A two stages Deep Learning Architecture for Model Reduction of Parametric Time-Dependent Problems
This work addresses computational efficiency for parametric time-dependent problems in fields like fluid dynamics, though it appears incremental as it builds on existing model reduction techniques with a novel architectural twist.
The authors tackled the challenge of generalizing solutions for parametric time-dependent systems with limited computational resources by proposing a two-stage deep learning framework, achieving a 97% reduction in computational time for incompressible Navier-Stokes equations compared to numerical resolution.

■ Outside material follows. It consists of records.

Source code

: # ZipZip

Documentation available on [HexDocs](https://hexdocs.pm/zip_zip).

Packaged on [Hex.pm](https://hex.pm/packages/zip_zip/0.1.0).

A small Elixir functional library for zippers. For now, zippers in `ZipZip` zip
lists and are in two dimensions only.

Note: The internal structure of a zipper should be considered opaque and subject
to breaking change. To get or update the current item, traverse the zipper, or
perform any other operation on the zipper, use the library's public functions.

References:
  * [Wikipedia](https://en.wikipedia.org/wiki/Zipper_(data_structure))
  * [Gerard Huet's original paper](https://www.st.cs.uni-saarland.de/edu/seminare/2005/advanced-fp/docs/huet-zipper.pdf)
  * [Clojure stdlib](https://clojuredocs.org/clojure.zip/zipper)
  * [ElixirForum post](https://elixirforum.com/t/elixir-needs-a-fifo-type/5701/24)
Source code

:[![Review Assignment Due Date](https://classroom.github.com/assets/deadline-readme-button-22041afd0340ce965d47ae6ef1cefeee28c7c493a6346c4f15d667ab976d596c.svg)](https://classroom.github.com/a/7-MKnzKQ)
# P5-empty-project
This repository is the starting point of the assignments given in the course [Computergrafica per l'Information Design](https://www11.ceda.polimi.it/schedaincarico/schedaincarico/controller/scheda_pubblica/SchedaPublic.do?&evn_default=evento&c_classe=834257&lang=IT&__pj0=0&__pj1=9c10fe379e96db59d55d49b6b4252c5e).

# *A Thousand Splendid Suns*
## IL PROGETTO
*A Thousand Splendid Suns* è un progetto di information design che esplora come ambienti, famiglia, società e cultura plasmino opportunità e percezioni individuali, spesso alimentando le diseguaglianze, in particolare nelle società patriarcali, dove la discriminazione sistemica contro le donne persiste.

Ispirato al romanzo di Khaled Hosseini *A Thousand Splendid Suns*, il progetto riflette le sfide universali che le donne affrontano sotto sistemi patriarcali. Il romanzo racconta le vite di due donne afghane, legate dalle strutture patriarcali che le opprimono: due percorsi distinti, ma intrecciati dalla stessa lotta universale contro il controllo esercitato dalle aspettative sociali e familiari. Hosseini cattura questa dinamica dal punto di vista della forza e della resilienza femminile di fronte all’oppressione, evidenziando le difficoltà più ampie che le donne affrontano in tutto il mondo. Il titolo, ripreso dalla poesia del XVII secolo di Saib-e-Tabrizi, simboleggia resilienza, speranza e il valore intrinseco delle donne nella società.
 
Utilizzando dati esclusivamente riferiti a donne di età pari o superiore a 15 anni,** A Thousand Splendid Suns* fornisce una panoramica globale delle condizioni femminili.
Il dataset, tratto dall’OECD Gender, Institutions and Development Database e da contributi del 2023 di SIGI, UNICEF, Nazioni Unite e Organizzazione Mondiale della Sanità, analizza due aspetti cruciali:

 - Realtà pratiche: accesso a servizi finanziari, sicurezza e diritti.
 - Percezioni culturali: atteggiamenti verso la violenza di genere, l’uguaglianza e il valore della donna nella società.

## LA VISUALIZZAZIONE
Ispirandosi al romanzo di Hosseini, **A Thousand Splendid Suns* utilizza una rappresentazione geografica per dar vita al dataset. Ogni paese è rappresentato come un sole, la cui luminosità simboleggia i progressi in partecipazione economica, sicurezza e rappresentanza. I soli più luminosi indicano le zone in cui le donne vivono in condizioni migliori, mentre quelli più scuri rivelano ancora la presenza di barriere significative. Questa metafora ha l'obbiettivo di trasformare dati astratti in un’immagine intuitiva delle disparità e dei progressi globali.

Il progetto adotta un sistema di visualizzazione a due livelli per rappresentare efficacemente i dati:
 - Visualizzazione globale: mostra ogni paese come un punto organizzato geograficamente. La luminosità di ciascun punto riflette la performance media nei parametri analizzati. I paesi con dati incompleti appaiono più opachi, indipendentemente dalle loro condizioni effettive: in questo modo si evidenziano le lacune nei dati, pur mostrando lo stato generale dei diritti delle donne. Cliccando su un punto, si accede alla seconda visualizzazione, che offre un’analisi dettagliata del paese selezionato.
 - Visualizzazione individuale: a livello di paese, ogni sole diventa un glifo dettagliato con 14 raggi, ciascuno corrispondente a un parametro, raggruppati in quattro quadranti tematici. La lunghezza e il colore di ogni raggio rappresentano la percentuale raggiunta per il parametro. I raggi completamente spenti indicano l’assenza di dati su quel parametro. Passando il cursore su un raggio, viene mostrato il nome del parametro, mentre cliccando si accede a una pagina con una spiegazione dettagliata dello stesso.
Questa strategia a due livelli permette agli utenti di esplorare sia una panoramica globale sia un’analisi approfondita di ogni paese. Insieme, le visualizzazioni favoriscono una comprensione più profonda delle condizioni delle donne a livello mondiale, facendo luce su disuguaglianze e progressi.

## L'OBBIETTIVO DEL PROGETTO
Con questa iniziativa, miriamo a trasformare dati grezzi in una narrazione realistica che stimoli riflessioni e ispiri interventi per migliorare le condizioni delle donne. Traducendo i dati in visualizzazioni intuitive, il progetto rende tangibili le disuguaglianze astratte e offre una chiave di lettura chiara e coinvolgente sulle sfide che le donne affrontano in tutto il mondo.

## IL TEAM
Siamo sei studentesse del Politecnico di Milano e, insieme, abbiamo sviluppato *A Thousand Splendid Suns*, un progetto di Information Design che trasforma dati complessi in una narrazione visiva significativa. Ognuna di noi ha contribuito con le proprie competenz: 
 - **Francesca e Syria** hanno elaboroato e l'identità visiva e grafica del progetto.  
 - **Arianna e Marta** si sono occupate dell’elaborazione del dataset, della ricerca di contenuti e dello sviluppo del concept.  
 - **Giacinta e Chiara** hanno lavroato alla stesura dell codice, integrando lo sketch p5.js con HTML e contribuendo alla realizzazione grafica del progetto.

Parametric time-dependent systems are of a crucial importance in modeling real phenomena, often characterized by non-linear behaviors too. Those solutions are typically difficult to generalize in a sufficiently wide parameter space while counting on limited computational resources available. As such, we present a general two-stages deep learning framework able to perform that generalization with low computational effort in time. It consists in a separated training of two pipe-lined predictive models. At first, a certain number of independent neural networks are trained with data-sets taken from different subsets of the parameter space. Successively, a second predictive model is specialized to properly combine the first-stage guesses and compute the right predictions. Promising results are obtained applying the framework to incompressible Navier-Stokes equations in a cavity (Rayleigh-Bernard cavity), obtaining a 97% reduction in the computational time comparing with its numerical resolution for a new value of the Grashof number.